### Data section ###

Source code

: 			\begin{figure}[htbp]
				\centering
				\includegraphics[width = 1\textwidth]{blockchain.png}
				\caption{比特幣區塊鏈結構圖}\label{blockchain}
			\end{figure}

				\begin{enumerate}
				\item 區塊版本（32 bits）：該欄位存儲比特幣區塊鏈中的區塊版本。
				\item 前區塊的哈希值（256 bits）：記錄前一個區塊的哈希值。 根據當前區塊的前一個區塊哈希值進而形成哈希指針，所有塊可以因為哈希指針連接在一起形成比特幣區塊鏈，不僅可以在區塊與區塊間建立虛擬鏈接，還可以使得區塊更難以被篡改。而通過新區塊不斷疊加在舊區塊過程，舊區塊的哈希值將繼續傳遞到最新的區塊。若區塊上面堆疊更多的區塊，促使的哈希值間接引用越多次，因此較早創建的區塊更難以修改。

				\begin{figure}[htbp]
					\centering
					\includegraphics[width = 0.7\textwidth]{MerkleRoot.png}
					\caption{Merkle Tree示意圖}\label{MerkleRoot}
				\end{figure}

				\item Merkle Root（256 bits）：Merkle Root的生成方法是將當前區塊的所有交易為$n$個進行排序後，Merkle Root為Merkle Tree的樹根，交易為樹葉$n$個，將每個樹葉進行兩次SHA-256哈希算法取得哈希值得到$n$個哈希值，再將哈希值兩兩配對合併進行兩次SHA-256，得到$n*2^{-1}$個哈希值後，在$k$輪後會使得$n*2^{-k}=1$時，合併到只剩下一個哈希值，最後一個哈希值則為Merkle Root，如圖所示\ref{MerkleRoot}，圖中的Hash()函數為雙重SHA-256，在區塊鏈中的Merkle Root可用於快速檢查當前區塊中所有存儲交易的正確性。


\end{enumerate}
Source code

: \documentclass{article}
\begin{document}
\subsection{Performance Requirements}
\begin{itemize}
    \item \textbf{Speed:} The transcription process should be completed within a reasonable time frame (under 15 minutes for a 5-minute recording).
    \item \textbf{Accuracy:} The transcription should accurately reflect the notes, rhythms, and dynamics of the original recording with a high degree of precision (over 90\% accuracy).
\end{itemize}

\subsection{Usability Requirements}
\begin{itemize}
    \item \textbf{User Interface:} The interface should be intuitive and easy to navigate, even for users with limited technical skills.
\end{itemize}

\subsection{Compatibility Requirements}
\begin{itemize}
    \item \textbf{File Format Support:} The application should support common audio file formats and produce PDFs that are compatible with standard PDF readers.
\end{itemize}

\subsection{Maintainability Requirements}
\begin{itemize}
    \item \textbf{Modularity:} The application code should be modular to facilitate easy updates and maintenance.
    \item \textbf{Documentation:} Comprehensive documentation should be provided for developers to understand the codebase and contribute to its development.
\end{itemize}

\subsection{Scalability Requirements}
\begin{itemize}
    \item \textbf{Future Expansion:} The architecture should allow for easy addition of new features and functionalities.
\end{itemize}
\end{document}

###

§ **Task description**
Wherever the string "bits" occurs in the data, copy the line that holds it.

§ **Worked solution**
				\item 區塊版本（32 bits）：該欄位存儲比特幣區塊鏈中的區塊版本。
				\item 前區塊的哈希值（256 bits）：記錄前一個區塊的哈希值。 根據當前區塊的前一個區塊哈希值進而形成哈希指針，所有塊可以因為哈希指針連接在一起形成比特幣區塊鏈，不僅可以在區塊與區塊間建立虛擬鏈接，還可以使得區塊更難以被篡改。而通過新區塊不斷疊加在舊區塊過程，舊區塊的哈希值將繼續傳遞到最新的區塊。若區塊上面堆疊更多的區塊，促使的哈希值間接引用越多次，因此較早創建的區塊更難以修改。
				\item Merkle Root（256 bits）：Merkle Root的生成方法是將當前區塊的所有交易為$n$個進行排序後，Merkle Root為Merkle Tree的樹根，交易為樹葉$n$個，將每個樹葉進行兩次SHA-256哈希算法取得哈希值得到$n$個哈希值，再將哈希值兩兩配對合併進行兩次SHA-256，得到$n*2^{-1}$個哈希值後，在$k$輪後會使得$n*2^{-k}=1$時，合併到只剩下一個哈希值，最後一個哈希值則為Merkle Root，如圖所示\ref{MerkleRoot}，圖中的Hash()函數為雙重SHA-256，在區塊鏈中的Merkle Root可用於快速檢查當前區塊中所有存儲交易的正確性。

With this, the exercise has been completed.